When you write out the entries, keep every line exactly as it appears.

Supplied material Start Marker

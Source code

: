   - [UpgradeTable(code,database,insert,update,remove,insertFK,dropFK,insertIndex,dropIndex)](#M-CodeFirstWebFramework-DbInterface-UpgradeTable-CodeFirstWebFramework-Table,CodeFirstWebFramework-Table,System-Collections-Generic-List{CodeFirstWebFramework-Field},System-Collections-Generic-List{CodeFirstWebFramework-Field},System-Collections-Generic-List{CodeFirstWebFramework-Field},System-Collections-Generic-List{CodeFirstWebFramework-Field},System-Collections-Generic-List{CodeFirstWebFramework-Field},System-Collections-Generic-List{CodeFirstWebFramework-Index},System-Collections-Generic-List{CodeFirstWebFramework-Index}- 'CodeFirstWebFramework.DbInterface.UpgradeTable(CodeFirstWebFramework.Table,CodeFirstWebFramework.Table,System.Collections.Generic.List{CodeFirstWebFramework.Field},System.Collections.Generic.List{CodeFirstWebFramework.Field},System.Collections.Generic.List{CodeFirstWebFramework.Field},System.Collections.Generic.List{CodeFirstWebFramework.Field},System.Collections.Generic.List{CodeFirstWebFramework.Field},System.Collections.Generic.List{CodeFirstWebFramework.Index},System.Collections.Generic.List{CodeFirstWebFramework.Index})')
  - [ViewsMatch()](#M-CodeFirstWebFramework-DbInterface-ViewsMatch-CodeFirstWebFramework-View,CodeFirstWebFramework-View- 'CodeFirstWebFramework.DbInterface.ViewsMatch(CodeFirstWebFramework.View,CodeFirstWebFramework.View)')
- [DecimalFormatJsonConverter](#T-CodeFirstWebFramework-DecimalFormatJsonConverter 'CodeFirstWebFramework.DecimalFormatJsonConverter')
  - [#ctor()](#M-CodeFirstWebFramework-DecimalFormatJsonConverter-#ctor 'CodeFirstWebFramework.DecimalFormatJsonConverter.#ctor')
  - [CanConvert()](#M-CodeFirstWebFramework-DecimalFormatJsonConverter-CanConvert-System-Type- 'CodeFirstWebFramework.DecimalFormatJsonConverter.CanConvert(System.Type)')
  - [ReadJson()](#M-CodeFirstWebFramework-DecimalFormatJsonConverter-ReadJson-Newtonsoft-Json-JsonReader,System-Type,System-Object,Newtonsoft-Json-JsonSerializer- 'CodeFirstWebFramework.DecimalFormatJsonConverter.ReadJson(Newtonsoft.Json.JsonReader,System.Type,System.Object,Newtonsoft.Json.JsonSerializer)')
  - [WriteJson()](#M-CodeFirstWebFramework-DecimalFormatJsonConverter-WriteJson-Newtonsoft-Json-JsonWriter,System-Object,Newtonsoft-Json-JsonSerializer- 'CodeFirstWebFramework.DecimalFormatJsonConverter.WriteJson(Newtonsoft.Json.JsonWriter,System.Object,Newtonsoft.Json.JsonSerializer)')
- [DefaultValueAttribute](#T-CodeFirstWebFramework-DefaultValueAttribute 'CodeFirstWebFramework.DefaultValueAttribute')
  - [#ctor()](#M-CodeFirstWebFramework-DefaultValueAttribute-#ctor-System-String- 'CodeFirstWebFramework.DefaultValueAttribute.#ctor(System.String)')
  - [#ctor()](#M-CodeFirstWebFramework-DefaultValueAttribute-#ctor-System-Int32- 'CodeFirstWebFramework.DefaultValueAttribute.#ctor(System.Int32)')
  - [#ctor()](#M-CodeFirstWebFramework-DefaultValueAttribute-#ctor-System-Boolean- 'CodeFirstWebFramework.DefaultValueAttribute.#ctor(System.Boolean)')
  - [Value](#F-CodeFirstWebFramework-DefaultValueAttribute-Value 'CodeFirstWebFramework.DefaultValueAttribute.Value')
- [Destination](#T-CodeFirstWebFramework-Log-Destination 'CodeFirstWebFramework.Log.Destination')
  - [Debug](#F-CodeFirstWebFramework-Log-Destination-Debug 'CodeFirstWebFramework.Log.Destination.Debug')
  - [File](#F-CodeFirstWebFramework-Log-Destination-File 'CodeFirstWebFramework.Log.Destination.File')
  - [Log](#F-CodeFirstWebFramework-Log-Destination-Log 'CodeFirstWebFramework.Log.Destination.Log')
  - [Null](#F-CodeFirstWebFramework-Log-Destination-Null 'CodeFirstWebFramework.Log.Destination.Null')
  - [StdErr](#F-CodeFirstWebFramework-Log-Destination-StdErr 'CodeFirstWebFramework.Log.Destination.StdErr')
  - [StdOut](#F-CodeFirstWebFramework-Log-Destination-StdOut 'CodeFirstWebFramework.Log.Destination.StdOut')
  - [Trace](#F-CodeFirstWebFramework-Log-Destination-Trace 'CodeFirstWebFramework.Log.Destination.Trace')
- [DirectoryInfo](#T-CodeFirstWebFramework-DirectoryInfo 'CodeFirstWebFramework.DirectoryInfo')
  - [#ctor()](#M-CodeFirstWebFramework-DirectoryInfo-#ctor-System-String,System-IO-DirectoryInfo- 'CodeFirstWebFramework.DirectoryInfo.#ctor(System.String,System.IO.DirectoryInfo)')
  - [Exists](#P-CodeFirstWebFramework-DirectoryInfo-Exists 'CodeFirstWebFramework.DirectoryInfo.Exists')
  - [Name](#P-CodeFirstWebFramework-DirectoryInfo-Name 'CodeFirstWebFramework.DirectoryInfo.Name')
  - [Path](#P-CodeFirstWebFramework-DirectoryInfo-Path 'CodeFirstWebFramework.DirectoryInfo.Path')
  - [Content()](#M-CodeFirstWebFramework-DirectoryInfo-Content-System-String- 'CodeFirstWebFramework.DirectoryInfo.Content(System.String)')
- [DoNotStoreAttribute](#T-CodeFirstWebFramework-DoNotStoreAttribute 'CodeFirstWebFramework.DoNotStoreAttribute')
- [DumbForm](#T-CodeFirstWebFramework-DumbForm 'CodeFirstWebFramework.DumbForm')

Supplied material End Marker

_Exercise answer_:
Source code

:   - [UpgradeTable(code,database,insert,update,remove,insertFK,dropFK,insertIndex,dropIndex)](#M-CodeFirstWebFramework-DbInterface-UpgradeTable-CodeFirstWebFramework-Table,CodeFirstWebFramework-Table,System-Collections-Generic-List{CodeFirstWebFramework-Field},System-Collections-Generic-List{CodeFirstWebFramework-Field},System-Collections-Generic-List{CodeFirstWebFramework-Field},System-Collections-Generic-List{CodeFirstWebFramework-Field},System-Collections-Generic-List{CodeFirstWebFramework-Field},System-Collections-Generic-List{CodeFirstWebFramework-Index},System-Collections-Generic-List{CodeFirstWebFramework-Index}- 'CodeFirstWebFramework.DbInterface.UpgradeTable(CodeFirstWebFramework.Table,CodeFirstWebFramework.Table,System.Collections.Generic.List{CodeFirstWebFramework.Field},System.Collections.Generic.List{CodeFirstWebFramework.Field},System.Collections.Generic.List{CodeFirstWebFramework.Field},System.Collections.Generic.List{CodeFirstWebFramework.Field},System.Collections.Generic.List{CodeFirstWebFramework.Field},System.Collections.Generic.List{CodeFirstWebFramework.Index},System.Collections.Generic.List{CodeFirstWebFramework.Index})')
  - [ViewsMatch()](#M-CodeFirstWebFramework-DbInterface-ViewsMatch-CodeFirstWebFramework-View,CodeFirstWebFramework-View- 'CodeFirstWebFramework.DbInterface.ViewsMatch(CodeFirstWebFramework.View,CodeFirstWebFramework.View)')
- [DecimalFormatJsonConverter](#T-CodeFirstWebFramework-DecimalFormatJsonConverter 'CodeFirstWebFramework.DecimalFormatJsonConverter')
  - [#ctor()](#M-CodeFirstWebFramework-DecimalFormatJsonConverter-#ctor 'CodeFirstWebFramework.DecimalFormatJsonConverter.#ctor')
  - [CanConvert()](#M-CodeFirstWebFramework-DecimalFormatJsonConverter-CanConvert-System-Type- 'CodeFirstWebFramework.DecimalFormatJsonConverter.CanConvert(System.Type)')
  - [ReadJson()](#M-CodeFirstWebFramework-DecimalFormatJsonConverter-ReadJson-Newtonsoft-Json-JsonReader,System-Type,System-Object,Newtonsoft-Json-JsonSerializer- 'CodeFirstWebFramework.DecimalFormatJsonConverter.ReadJson(Newtonsoft.Json.JsonReader,System.Type,System.Object,Newtonsoft.Json.JsonSerializer)')
  - [WriteJson()](#M-CodeFirstWebFramework-DecimalFormatJsonConverter-WriteJson-Newtonsoft-Json-JsonWriter,System-Object,Newtonsoft-Json-JsonSerializer- 'CodeFirstWebFramework.DecimalFormatJsonConverter.WriteJson(Newtonsoft.Json.JsonWriter,System.Object,Newtonsoft.Json.JsonSerializer)')
- [DefaultValueAttribute](#T-CodeFirstWebFramework-DefaultValueAttribute 'CodeFirstWebFramework.DefaultValueAttribute')
  - [#ctor()](#M-CodeFirstWebFramework-DefaultValueAttribute-#ctor-System-String- 'CodeFirstWebFramework.DefaultValueAttribute.#ctor(System.String)')
  - [#ctor()](#M-CodeFirstWebFramework-DefaultValueAttribute-#ctor-System-Int32- 'CodeFirstWebFramework.DefaultValueAttribute.#ctor(System.Int32)')
  - [#ctor()](#M-CodeFirstWebFramework-DefaultValueAttribute-#ctor-System-Boolean- 'CodeFirstWebFramework.DefaultValueAttribute.#ctor(System.Boolean)')
  - [Value](#F-CodeFirstWebFramework-DefaultValueAttribute-Value 'CodeFirstWebFramework.DefaultValueAttribute.Value')
- [Destination](#T-CodeFirstWebFramework-Log-Destination 'CodeFirstWebFramework.Log.Destination')
  - [Debug](#F-CodeFirstWebFramework-Log-Destination-Debug 'CodeFirstWebFramework.Log.Destination.Debug')
  - [File](#F-CodeFirstWebFramework-Log-Destination-File 'CodeFirstWebFramework.Log.Destination.File')
  - [Log](#F-CodeFirstWebFramework-Log-Destination-Log 'CodeFirstWebFramework.Log.Destination.Log')
  - [Null](#F-CodeFirstWebFramework-Log-Destination-Null 'CodeFirstWebFramework.Log.Destination.Null')
  - [StdErr](#F-CodeFirstWebFramework-Log-Destination-StdErr 'CodeFirstWebFramework.Log.Destination.StdErr')
  - [StdOut](#F-CodeFirstWebFramework-Log-Destination-StdOut 'CodeFirstWebFramework.Log.Destination.StdOut')
  - [Trace](#F-CodeFirstWebFramework-Log-Destination-Trace 'CodeFirstWebFramework.Log.Destination.Trace')
- [DirectoryInfo](#T-CodeFirstWebFramework-DirectoryInfo 'CodeFirstWebFramework.DirectoryInfo')
  - [#ctor()](#M-CodeFirstWebFramework-DirectoryInfo-#ctor-System-String,System-IO-DirectoryInfo- 'CodeFirstWebFramework.DirectoryInfo.#ctor(System.String,System.IO.DirectoryInfo)')
  - [Exists](#P-CodeFirstWebFramework-DirectoryInfo-Exists 'CodeFirstWebFramework.DirectoryInfo.Exists')
  - [Name](#P-CodeFirstWebFramework-DirectoryInfo-Name 'CodeFirstWebFramework.DirectoryInfo.Name')
  - [Path](#P-CodeFirstWebFramework-DirectoryInfo-Path 'CodeFirstWebFramework.DirectoryInfo.Path')
  - [Content()](#M-CodeFirstWebFramework-DirectoryInfo-Content-System-String- 'CodeFirstWebFramework.DirectoryInfo.Content(System.String)')
- [DoNotStoreAttribute](#T-CodeFirstWebFramework-DoNotStoreAttribute 'CodeFirstWebFramework.DoNotStoreAttribute')
- [DumbForm](#T-CodeFirstWebFramework-DumbForm 'CodeFirstWebFramework.DumbForm')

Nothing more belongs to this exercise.